• _Exercise instructions_: Below are some records. Copy every line in them that holds "anyone".

(Data items)
---

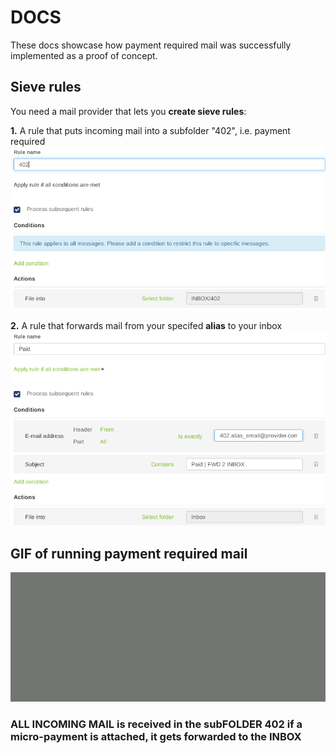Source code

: # DOCS
These docs showcase how payment required mail was successfully implemented as a proof of concept. 

## Sieve rules
You need a mail provider that lets you **create sieve rules**:

**1.** A rule that puts incoming mail into a subfolder "402", i.e. payment required
![](https://github.com/wrapnuts/402.mail/blob/main/docs/402-sieve-rule.png)

**2.** A rule that forwards mail from your specifed **alias** to your inbox
![](https://github.com/wrapnuts/402.mail/blob/main/docs/paid-sieve-rule.png)


## GIF of running payment required mail 
![](https://github.com/wrapnuts/402.mail/blob/main/docs/GIF.402.gif)

### ALL INCOMING MAIL is received in the subFOLDER 402 if a micro-payment is attached, it gets forwarded to the INBOX 
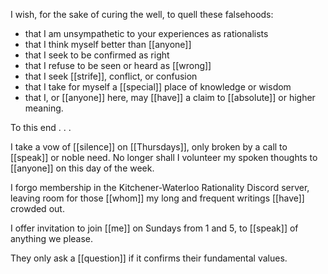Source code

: I wish, for the sake of curing the well, to quell these falsehoods:  
  
- that I am unsympathetic to your experiences as rationalists  
- that I think myself better than [[anyone]]  
- that I seek to be confirmed as right  
- that I refuse to be seen or heard as [[wrong]]  
- that I seek [[strife]], conflict, or confusion  
- that I take for myself a [[special]] place of knowledge or wisdom  
- that I, or [[anyone]] here, may [[have]] a claim to [[absolute]] or higher meaning.  
  
To this end . . .  
  
I take a vow of [[silence]] on [[Thursdays]], only broken by a call to [[speak]] or noble need. No longer shall I volunteer my spoken thoughts to [[anyone]] on this day of the week.  
  
I forgo membership in the Kitchener-Waterloo Rationality Discord server, leaving room for those [[whom]] my long and frequent writings [[have]] crowded out.  
  
I offer invitation to join [[me]] on Sundays from 1 and 5, to [[speak]] of anything we please.  

They only ask a [[question]] if it confirms their fundamental values.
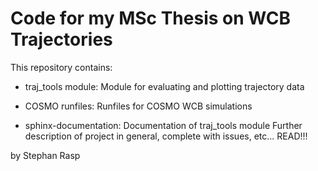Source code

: Code for my MSc Thesis on WCB Trajectories
=============================================

This repository contains:

* traj_tools module:
  Module for evaluating and plotting trajectory data

* COSMO runfiles:
  Runfiles for COSMO WCB simulations

* sphinx-documentation:
  Documentation of traj_tools module
  Further description of project in general, complete with issues, etc... READ!!!

by Stephan Rasp
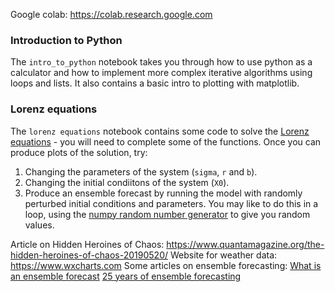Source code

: Google colab: https://colab.research.google.com

### Introduction to Python
The `intro_to_python` notebook takes you through how to use python as a calculator and how to implement more complex iterative algorithms using loops and lists. It also contains a basic intro to plotting with matplotlib.

### Lorenz equations
The `lorenz equations` notebook contains some code to solve the [Lorenz equations](https://en.wikipedia.org/wiki/Lorenz_system) - you will need to complete some of the functions. Once you can produce plots of the solution, try:
1. Changing the parameters of the system (`sigma`, `r` and `b`).
2. Changing the initial condiitons of the system (`X0`).
3. Produce an ensemble forecast by running the model with randomly perturbed initial conditions and parameters. You may like to do this in a loop, using the [numpy random number generator](https://numpy.org/doc/stable/reference/random/index.html) to give you random values.

Article on Hidden Heroines of Chaos: https://www.quantamagazine.org/the-hidden-heroines-of-chaos-20190520/
Website for weather data: https://www.wxcharts.com
Some articles on ensemble forecasting:
[What is an ensemble forecast](https://www.metoffice.gov.uk/research/weather/ensemble-forecasting/what-is-an-ensemble-forecast)
[25 years of ensemble forecasting](https://www.ecmwf.int/en/newsletter/153/meteorology/25-years-ensemble-forecasting-ecmwf)
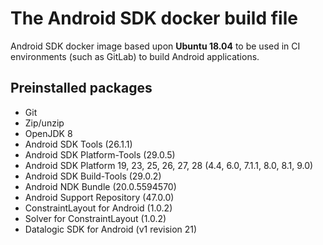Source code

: # The Android SDK docker build file

Android SDK docker image based upon **Ubuntu 18.04** to be used in CI environments (such as GitLab) to build Android applications.

## Preinstalled packages

- Git
- Zip/unzip
- OpenJDK 8
- Android SDK Tools (26.1.1)
- Android SDK Platform-Tools (29.0.5)
- Android SDK Platform 19, 23, 25, 26, 27, 28 (4.4, 6.0, 7.1.1, 8.0, 8.1, 9.0)
- Android SDK Build-Tools (29.0.2)
- Android NDK Bundle (20.0.5594570)
- Android Support Repository (47.0.0)
- ConstraintLayout for Android (1.0.2)
- Solver for ConstraintLayout (1.0.2)
- Datalogic SDK for Android (v1 revision 21)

---

• _Output for this exercise_:
- that I think myself better than [[anyone]]  
- that I, or [[anyone]] here, may [[have]] a claim to [[absolute]] or higher meaning.  
I take a vow of [[silence]] on [[Thursdays]], only broken by a call to [[speak]] or noble need. No longer shall I volunteer my spoken thoughts to [[anyone]] on this day of the week.  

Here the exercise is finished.